In a process that triggered one of the most robust competitions in recent memory, the Capital City Development Corporation put the word out that it would entertain formal proposals for its underutilized, but much coveted property--attracting elaborate designs from some of the region's premier architectural firms.
"And our selection was made more difficult, in a healthy way, due to the high interest of some of the best development groups you could ask for," CCDC Executive Director John Brunelle told his organization's board of commissioners. "It's conceivable that more than one of these concepts will find a location in Boise."

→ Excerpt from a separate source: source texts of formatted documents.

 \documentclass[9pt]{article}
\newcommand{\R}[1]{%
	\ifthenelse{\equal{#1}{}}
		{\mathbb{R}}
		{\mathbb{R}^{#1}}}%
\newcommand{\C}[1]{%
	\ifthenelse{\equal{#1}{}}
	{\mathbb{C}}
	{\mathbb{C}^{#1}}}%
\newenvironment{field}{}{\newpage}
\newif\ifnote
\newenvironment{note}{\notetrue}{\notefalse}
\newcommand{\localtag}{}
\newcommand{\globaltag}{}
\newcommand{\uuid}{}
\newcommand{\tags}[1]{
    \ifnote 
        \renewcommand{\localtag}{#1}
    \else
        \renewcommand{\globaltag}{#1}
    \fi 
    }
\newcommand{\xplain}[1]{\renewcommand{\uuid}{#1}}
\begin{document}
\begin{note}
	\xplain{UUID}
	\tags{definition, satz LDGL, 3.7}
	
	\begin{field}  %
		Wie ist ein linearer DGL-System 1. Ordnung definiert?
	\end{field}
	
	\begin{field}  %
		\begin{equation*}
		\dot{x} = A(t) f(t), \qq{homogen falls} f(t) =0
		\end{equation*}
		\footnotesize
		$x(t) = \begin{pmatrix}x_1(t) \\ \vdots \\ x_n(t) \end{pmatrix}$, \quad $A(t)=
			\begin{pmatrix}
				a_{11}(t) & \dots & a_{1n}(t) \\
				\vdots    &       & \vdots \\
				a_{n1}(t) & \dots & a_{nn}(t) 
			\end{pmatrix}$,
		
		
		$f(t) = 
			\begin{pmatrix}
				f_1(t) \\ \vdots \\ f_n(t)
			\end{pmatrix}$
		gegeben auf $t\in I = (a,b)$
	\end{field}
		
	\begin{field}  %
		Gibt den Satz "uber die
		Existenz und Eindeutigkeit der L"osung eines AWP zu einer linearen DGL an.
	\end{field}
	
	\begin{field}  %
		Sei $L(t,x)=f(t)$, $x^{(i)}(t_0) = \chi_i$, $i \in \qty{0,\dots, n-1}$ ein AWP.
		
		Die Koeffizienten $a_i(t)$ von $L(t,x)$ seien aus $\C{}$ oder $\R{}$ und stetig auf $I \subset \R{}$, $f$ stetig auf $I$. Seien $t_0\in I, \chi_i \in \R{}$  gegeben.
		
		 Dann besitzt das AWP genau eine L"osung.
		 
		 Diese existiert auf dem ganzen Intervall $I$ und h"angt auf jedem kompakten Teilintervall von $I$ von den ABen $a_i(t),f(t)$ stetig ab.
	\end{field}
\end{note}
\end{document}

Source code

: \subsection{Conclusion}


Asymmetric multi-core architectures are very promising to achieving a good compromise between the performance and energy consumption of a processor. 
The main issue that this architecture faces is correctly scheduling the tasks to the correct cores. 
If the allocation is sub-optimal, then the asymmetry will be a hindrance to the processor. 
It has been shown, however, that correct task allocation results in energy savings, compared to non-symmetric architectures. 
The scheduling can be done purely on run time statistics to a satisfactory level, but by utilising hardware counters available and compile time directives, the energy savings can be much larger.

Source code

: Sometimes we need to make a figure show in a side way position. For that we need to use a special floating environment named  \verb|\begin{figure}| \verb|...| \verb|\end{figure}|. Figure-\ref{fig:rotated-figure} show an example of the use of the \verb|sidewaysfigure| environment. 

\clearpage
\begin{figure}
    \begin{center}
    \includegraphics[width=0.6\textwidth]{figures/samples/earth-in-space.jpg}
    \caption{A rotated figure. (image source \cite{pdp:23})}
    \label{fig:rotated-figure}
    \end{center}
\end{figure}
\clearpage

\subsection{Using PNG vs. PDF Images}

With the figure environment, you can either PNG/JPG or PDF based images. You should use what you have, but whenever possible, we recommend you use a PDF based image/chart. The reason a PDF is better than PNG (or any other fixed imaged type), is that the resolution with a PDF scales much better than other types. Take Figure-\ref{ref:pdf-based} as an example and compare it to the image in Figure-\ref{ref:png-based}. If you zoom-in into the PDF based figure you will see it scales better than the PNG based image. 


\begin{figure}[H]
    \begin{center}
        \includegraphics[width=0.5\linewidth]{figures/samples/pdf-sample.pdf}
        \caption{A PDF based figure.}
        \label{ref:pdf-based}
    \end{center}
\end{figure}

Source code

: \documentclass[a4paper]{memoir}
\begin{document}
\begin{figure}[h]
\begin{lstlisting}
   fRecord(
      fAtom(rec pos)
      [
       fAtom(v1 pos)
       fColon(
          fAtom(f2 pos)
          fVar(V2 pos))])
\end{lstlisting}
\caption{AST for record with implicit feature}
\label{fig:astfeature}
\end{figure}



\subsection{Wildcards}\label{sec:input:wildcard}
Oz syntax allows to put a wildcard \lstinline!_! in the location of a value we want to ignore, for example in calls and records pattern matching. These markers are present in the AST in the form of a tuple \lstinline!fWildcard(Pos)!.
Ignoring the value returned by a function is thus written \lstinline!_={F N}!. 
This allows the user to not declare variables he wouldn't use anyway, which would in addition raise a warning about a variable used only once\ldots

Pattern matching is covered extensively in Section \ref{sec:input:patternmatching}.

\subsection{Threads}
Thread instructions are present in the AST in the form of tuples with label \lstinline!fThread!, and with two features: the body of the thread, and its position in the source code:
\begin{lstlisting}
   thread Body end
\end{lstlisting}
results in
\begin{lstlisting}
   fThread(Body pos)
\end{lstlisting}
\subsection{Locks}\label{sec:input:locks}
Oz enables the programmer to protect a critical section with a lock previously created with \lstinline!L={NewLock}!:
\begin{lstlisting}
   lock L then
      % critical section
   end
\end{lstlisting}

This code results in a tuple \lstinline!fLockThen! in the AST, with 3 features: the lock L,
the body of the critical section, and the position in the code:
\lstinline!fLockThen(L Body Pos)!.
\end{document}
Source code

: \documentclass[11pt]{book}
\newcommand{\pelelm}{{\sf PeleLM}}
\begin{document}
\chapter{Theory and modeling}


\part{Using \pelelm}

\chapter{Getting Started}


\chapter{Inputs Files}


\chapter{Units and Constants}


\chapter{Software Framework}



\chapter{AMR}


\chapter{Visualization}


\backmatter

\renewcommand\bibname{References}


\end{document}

Brunelle had everyone's attention. Similar to listening to the Academy rules being explained before the Oscars are handed out, attendees of the March 10 CCDC meeting nervously waited through Brunelle's niceties before he finally announced the choice. The only thing missing was an envelope.
"We can only begin the ... negotiating process with a single company, and staff is recommending it be with RMH Company of Boise," said Brunelle.
More than a few attendees rummaged through their packets of proposals from each of the competitors. And there it was: RMH's watercolored vision of two separate mixed-use condominium/retail buildings, divided by a shaded walkway serving as a pedestrian gateway from the Boise River Greenbelt, through BODO and toward the Grove Plaza.
"And another reason that this would be such a big deal is the library," Brunelle told Boise Weekly. "There could be changes in the wind at that location."
Indeed, in a March 5 memo to his own board of trustees, Boise Public Library Director Kevin Booe wrote that the future of the Ninth and River site "will determine how the library's footprint should be developed."
RMH partnered with Portland, Ore.-based GGLO to craft the winning proposal.
"But the purpose of the exclusive rights-negotiation process that we're entering now is to get a timeline and budget put together," Brunelle told BW. "Yes, there will be some refinement to their original proposal; that's a given."
RMH is estimating that the project--65 market-rate condos, retail and live-work businesses and rooftop gardens--has an approximate price tag of $17 million.
A best-case scenario would see ground broken in 2014.
"Hopefully, we'll get a project going this year," said Brunelle.